## Exercise goal
If a line in the entries below holds the string "Thryve", copy it.

[Records from a dataset]
- - - - - - -

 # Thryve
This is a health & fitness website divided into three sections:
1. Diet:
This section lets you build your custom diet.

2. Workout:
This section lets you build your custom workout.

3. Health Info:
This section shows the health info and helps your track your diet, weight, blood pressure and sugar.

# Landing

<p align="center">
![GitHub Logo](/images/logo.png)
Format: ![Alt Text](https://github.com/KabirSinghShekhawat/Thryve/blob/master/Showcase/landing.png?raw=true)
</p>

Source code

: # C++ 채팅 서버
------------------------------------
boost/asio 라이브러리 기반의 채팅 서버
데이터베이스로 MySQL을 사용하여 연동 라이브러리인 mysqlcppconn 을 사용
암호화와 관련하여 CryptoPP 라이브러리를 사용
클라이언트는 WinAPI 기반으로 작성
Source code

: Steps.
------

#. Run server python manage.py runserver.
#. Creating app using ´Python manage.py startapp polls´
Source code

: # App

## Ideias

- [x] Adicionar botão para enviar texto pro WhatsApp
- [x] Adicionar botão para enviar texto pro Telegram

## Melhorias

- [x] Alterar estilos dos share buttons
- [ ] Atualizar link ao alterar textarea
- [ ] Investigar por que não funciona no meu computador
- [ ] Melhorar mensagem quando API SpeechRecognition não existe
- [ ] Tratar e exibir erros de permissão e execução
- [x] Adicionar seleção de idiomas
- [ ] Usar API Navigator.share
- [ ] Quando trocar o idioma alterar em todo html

- - - - - - -

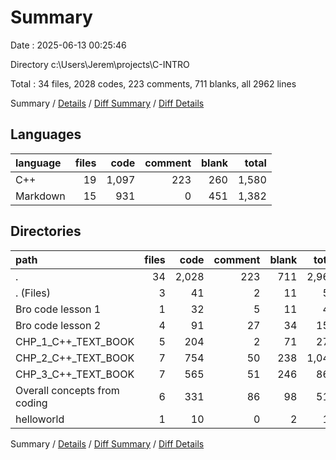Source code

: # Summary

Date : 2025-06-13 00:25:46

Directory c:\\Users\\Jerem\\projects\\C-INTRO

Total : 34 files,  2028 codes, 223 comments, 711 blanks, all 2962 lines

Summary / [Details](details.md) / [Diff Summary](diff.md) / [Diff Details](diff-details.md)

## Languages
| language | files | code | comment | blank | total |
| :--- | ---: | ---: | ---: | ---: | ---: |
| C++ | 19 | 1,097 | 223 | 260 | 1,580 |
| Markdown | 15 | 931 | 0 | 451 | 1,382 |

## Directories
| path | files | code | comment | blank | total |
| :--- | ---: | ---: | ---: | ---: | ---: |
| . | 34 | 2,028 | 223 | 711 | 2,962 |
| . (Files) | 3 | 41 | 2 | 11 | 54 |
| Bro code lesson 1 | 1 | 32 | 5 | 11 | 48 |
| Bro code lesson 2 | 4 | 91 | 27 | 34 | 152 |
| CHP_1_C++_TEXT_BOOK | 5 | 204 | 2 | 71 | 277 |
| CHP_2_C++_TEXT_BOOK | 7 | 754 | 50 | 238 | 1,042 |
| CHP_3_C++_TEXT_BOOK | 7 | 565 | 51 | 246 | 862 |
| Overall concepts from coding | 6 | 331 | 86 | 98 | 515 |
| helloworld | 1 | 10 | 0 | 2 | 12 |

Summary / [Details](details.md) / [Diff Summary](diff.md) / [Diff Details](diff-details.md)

- - - - - - -

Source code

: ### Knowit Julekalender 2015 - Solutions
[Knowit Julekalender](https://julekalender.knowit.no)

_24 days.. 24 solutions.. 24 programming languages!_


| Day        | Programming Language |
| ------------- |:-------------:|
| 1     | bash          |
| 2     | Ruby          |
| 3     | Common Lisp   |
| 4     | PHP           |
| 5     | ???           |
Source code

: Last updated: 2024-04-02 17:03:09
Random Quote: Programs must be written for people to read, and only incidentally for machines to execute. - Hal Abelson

- - - - - - -

## The answer
 # Thryve
Format: ![Alt Text](https://github.com/KabirSinghShekhawat/Thryve/blob/master/Showcase/landing.png?raw=true)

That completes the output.